> _What is required_
The finished copy should hold every entry exactly as given, and no pictures.

[Saved entries]

== == ==

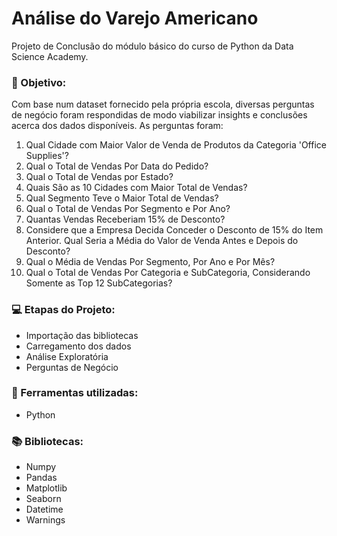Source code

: # Análise do Varejo Americano
Projeto de Conclusão do módulo básico do curso de Python da Data Science Academy.

### 🎯 Objetivo:
Com base num dataset fornecido pela própria escola, diversas perguntas de negócio foram respondidas de modo viabilizar insights e conclusões acerca dos dados disponíveis. As perguntas foram:

1) Qual Cidade com Maior Valor de Venda de Produtos da Categoria 'Office Supplies'?
2) Qual o Total de Vendas Por Data do Pedido?
3) Qual o Total de Vendas por Estado?
4) Quais São as 10 Cidades com Maior Total de Vendas?
5) Qual Segmento Teve o Maior Total de Vendas?
6) Qual o Total de Vendas Por Segmento e Por Ano?
7) Quantas Vendas Receberiam 15% de Desconto?
8) Considere que a Empresa Decida Conceder o Desconto de 15% do Item Anterior. Qual Seria a Média do Valor de Venda Antes e Depois do Desconto?
9) Qual o Média de Vendas Por Segmento, Por Ano e Por Mês?
10) Qual o Total de Vendas Por Categoria e SubCategoria, Considerando Somente as Top 12 SubCategorias?

### 💻 Etapas do Projeto:
* Importação das bibliotecas
* Carregamento dos dados
* Análise Exploratória
* Perguntas de Negócio

### 🔨 Ferramentas utilizadas:
* Python
  
### 📚 Bibliotecas:
* Numpy
* Pandas
* Matplotlib
* Seaborn
* Datetime
* Warnings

== == ==

> _Solution below_
Source code

: # Análise do Varejo Americano
Projeto de Conclusão do módulo básico do curso de Python da Data Science Academy.

### 🎯 Objetivo:
Com base num dataset fornecido pela própria escola, diversas perguntas de negócio foram respondidas de modo viabilizar insights e conclusões acerca dos dados disponíveis. As perguntas foram:

1) Qual Cidade com Maior Valor de Venda de Produtos da Categoria 'Office Supplies'?
2) Qual o Total de Vendas Por Data do Pedido?
3) Qual o Total de Vendas por Estado?
4) Quais São as 10 Cidades com Maior Total de Vendas?
5) Qual Segmento Teve o Maior Total de Vendas?
6) Qual o Total de Vendas Por Segmento e Por Ano?
7) Quantas Vendas Receberiam 15% de Desconto?
8) Considere que a Empresa Decida Conceder o Desconto de 15% do Item Anterior. Qual Seria a Média do Valor de Venda Antes e Depois do Desconto?
9) Qual o Média de Vendas Por Segmento, Por Ano e Por Mês?
10) Qual o Total de Vendas Por Categoria e SubCategoria, Considerando Somente as Top 12 SubCategorias?

### 💻 Etapas do Projeto:
* Importação das bibliotecas
* Carregamento dos dados
* Análise Exploratória
* Perguntas de Negócio

### 🔨 Ferramentas utilizadas:
* Python
  
### 📚 Bibliotecas:
* Numpy
* Pandas
* Matplotlib
* Seaborn
* Datetime
* Warnings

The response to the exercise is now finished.